细胞在正常生理条件下可以产生少量MVs,在某些病理生理情况下产生明显增多[10]。本实验中我们首先用TGF-β1诱导肾小管上皮细胞损伤并收集这些细胞的条件培养液,采用低温超速离心方法观察到离心后获得的沉淀物在电镜下符合MVs的形态学特征,且较正常对照明显增多。MVs是细胞状态的缩影,一般情况下,细胞膜磷脂如磷脂酰丝氨酸(phosphatidylserine,PS)和磷脂酰乙醇胺(phosphatidylethanolamine,PE)位于细胞膜内侧,当细胞内钙离子浓度升高时,PS从细胞膜内侧翻向外侧[11]。本研究中我们用荧光染料Dil-C18标记供体细胞,因Dil-C18是一种脂质染料,可用于标记供体细胞的细胞膜,MVs的脂质膜结构中通常包含部分来源细胞的细胞膜成分,故当细胞分泌MVs时MVs也被Dil-C18标记,从而可用来验证供体细胞产生的MVs能否进入受体细胞[12]。我们用供体细胞产生标记有Dil-C18的MVs处理受体心肌细胞,结果显示MVs可以从肾小管上皮细胞传递到心肌细胞,并且处理时间越长,进入细胞的MVs数目越多。
为进一步验证这些MVs的作用,我们用TGF-β1处理肾小管细胞,将收集的培养液经超速离心得到的上清液和沉淀的MVs分别作用于心肌细胞,结果证实沉淀中的MVs能够诱导心肌细胞肥大,而不含有MVs的上清液则没有该效应,提示TGF-β1处理肾小管细胞产生的MVs才是真正诱导心肌细胞肥大的原因。虽然MVs是介导细胞间通讯的重要载体,然而真正介导细胞间作用的是MVs中包含的各类分子。
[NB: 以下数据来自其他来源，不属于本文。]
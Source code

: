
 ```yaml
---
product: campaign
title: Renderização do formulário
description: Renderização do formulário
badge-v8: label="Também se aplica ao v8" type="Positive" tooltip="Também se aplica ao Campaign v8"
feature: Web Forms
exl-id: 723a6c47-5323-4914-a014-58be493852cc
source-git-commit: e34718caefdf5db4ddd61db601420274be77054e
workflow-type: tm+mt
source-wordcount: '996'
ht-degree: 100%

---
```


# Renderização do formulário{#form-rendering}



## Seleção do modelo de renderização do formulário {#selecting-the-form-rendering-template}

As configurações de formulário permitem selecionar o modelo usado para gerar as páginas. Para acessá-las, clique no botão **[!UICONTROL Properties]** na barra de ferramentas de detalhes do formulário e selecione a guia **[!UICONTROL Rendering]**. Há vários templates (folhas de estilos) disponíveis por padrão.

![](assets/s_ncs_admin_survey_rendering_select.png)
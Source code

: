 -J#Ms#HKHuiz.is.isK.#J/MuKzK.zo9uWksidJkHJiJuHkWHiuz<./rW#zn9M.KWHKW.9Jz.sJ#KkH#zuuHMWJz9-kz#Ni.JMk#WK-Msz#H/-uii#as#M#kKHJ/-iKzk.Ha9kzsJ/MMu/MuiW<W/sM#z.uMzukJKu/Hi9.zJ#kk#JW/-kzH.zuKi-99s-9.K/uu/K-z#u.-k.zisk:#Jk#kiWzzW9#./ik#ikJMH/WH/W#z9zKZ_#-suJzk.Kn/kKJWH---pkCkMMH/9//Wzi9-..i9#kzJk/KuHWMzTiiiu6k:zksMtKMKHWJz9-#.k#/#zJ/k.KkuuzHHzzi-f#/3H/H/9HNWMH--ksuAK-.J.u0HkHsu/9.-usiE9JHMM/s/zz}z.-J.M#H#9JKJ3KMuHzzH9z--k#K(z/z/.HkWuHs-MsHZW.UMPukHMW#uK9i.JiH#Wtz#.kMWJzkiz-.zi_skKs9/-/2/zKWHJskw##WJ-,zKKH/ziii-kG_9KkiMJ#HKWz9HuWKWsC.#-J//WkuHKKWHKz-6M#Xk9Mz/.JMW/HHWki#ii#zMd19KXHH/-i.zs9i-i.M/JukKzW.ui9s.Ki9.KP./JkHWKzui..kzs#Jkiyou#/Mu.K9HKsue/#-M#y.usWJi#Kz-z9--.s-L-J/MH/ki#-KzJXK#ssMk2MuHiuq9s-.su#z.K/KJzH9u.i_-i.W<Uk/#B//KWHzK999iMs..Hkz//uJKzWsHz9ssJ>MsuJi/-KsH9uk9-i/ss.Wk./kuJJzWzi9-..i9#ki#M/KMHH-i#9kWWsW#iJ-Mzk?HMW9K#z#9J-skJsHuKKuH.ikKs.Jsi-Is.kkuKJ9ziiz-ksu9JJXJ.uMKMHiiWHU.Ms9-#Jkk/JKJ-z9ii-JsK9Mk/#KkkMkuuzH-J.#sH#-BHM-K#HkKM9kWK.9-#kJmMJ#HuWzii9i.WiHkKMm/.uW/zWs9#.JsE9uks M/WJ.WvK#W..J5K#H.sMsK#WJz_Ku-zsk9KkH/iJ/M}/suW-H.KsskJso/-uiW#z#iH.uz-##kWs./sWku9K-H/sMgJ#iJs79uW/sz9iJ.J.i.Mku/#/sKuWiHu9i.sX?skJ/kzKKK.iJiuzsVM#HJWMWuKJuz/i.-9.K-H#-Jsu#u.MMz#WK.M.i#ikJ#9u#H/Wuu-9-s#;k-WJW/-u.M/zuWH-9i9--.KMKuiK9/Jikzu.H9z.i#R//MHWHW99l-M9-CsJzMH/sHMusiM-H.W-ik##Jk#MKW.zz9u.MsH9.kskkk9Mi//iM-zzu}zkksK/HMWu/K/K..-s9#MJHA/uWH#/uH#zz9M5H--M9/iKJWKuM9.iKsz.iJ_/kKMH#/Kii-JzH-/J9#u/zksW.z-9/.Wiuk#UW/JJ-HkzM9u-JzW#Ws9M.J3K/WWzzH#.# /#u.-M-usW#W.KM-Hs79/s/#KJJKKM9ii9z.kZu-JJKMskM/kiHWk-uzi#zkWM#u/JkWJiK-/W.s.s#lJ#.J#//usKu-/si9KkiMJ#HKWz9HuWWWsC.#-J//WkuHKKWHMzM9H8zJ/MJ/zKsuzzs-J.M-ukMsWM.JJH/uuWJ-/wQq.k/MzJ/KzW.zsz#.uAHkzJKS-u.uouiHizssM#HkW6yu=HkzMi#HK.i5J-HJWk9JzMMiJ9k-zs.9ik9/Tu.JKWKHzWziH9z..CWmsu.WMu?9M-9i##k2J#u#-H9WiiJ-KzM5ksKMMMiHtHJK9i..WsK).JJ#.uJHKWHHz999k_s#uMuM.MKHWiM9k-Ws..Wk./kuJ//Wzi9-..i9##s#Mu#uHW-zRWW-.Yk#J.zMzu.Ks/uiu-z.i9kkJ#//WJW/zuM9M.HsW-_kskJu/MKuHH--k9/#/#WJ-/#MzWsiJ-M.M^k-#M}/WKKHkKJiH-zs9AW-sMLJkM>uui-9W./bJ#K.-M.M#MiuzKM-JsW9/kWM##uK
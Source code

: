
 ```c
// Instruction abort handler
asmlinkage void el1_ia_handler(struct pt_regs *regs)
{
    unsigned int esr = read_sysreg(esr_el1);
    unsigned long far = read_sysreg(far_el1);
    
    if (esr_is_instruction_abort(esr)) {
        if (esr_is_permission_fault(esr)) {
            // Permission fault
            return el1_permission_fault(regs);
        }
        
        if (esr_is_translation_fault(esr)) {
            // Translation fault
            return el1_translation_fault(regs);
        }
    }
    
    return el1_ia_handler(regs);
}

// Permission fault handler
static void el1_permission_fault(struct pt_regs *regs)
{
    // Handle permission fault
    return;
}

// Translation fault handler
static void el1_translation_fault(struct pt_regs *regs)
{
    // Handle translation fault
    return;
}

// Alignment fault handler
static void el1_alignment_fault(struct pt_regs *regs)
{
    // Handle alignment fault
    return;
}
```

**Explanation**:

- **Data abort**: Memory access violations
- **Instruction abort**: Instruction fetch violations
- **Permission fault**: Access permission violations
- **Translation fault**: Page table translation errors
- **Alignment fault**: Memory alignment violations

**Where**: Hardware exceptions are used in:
循环miRNA由于受到MVs的保护非常稳定,避免了核糖核酸酶(RNase)的降解,作为运输miRNA的主要载体受到广泛关注[13]。其中,miR-21能促使病理性心脏重塑和血管生成,成为心肌肥大作用中的研究热点[14]。有研究发现miR-21在高血压肾损害中呈高表达,并推进高血压及其相关肾损害的病理进程[15],更提示外泌性MVs在心肌肥大中的重要作用。在参与肾纤维化的多种miRNAs中,miR-21也被证实起着十分重要的作用[16]。已证实纤维化肾脏小鼠模型中肾脏来源的miR-21明显上调,且研究发现血循环中miR-21的水平与肾纤维化程度亦呈正相关[17],提示肾脏纤维化时肾脏细胞分泌的miR-21可能通过MVs进入血循环。因此在慢性心、肾疾病的进展中,miR-21均发挥着重要的调节作用。我们观察到用TGF-β1处理肾小管细胞产生的MVs中含有大量的miR-21,且这些MVs作用于受体心肌细胞后可使心肌细胞中miR-21含量显著增加,而转染miR-21的抑制剂下调肾小管上皮细胞中miR-21含量后,能够消除其导致的心肌肥大效应,进一步验证了肾脏来源的包含miRNA-21的MVs可作用于心肌细胞导致心肌肥大。
综上所述,本研究发现TGF-β1处理后损伤的肾小管上皮细胞能够分泌包含miR-21的MVs,并可介导miR-21从肾小管上皮细胞传递到心肌细胞并引起心肌细胞的肥大。系统研究包含miRNA的MVs在心、肾细胞间的通讯作用及对靶基因的调控将进一步拓展对疾病机制的理解,并可能为CKD导致心力衰竭的治疗新策略提供实验依据和理论基础。